Big deal. Plenty of celebrities claim to have gained a ton of weight during pregnancy, but miraculously reappear, all bones and boobs, just weeks after delivery, so infuriatingly nonchalant . . . "what, I've lost weight? Oh, I hadn't really noticed."
Case in point: Heidi Klum modelling at the Victoria's Secret fashion show, five weeks postpartum. I cry for the pints of ice cream she should have been eating in the five weeks after giving birth.

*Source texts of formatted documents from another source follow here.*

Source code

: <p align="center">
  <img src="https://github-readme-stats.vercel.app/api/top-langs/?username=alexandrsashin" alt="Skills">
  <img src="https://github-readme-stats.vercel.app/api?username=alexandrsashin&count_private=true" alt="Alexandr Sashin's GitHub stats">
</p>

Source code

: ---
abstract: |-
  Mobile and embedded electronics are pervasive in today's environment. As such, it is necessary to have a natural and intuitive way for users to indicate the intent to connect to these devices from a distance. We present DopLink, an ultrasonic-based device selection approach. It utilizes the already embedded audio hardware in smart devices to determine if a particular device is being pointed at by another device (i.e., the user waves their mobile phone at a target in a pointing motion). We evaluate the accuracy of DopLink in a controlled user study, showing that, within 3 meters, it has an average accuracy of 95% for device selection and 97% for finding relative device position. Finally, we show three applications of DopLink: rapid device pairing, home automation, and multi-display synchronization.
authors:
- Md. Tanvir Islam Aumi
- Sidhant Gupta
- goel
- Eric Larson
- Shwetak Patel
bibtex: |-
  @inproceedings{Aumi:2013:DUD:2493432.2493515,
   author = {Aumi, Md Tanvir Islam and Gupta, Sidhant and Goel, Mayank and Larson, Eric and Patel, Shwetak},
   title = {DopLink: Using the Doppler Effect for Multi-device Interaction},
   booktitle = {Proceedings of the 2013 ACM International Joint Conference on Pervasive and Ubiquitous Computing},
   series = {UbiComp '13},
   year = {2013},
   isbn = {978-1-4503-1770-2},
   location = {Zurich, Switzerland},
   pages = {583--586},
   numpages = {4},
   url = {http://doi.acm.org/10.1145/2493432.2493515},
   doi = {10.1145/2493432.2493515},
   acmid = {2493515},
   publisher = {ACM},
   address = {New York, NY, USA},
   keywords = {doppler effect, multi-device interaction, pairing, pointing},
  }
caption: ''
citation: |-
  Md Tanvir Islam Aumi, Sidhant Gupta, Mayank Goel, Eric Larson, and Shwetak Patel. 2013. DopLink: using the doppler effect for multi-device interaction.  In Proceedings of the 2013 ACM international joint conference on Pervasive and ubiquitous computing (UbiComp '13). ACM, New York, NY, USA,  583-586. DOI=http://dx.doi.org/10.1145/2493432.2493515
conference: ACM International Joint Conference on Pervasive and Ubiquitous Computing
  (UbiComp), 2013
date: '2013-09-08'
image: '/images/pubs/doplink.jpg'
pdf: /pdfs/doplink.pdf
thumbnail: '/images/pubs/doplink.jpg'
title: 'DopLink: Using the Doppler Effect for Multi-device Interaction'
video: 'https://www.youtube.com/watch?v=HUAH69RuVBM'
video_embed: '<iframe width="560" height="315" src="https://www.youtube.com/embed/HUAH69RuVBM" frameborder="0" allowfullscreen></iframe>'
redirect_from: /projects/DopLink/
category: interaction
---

Since having her second baby, Jessica intimated: "Any woman dealing with their body after pregnancy, you look at yourself and you're like, 'What just happened to me?'" She admits she has lost about 50 pounds since giving birth. That's no small achievement. It's not Jessica's weight loss that gets my stamp of approval. It's her candidness. You and I, reader, we've had babies. We know losing the baby weight is not a walk in the park. Hearing a celebrity, especially a celebrity endorsing a diet product, admit what we know to be true is just so freaking refreshing.
Honesty? In Hollywood? Did hell freeze over? If only more celebs would be honest about the work that goes into maintaining those lean physiques.
So, how has she lost those 50 pounds? That's the thing. There's not much to it.
As the Weight Watchers spokesperson, Jessica claims she got started after baby with their two-week Simple Start program, which is smartphone-based and uses social badges, daily encouragement, and meal planning and tracking to help people get into a weight loss routine. It's no secret that celebrities don't necessarily use the products they endorse. Who knows whether Jessica actually downloaded the Simple Start app and used it, or whether the folks at Weight Watchers briefed her on it and set up a bunch of PR events. Regardless, what is she actually eating?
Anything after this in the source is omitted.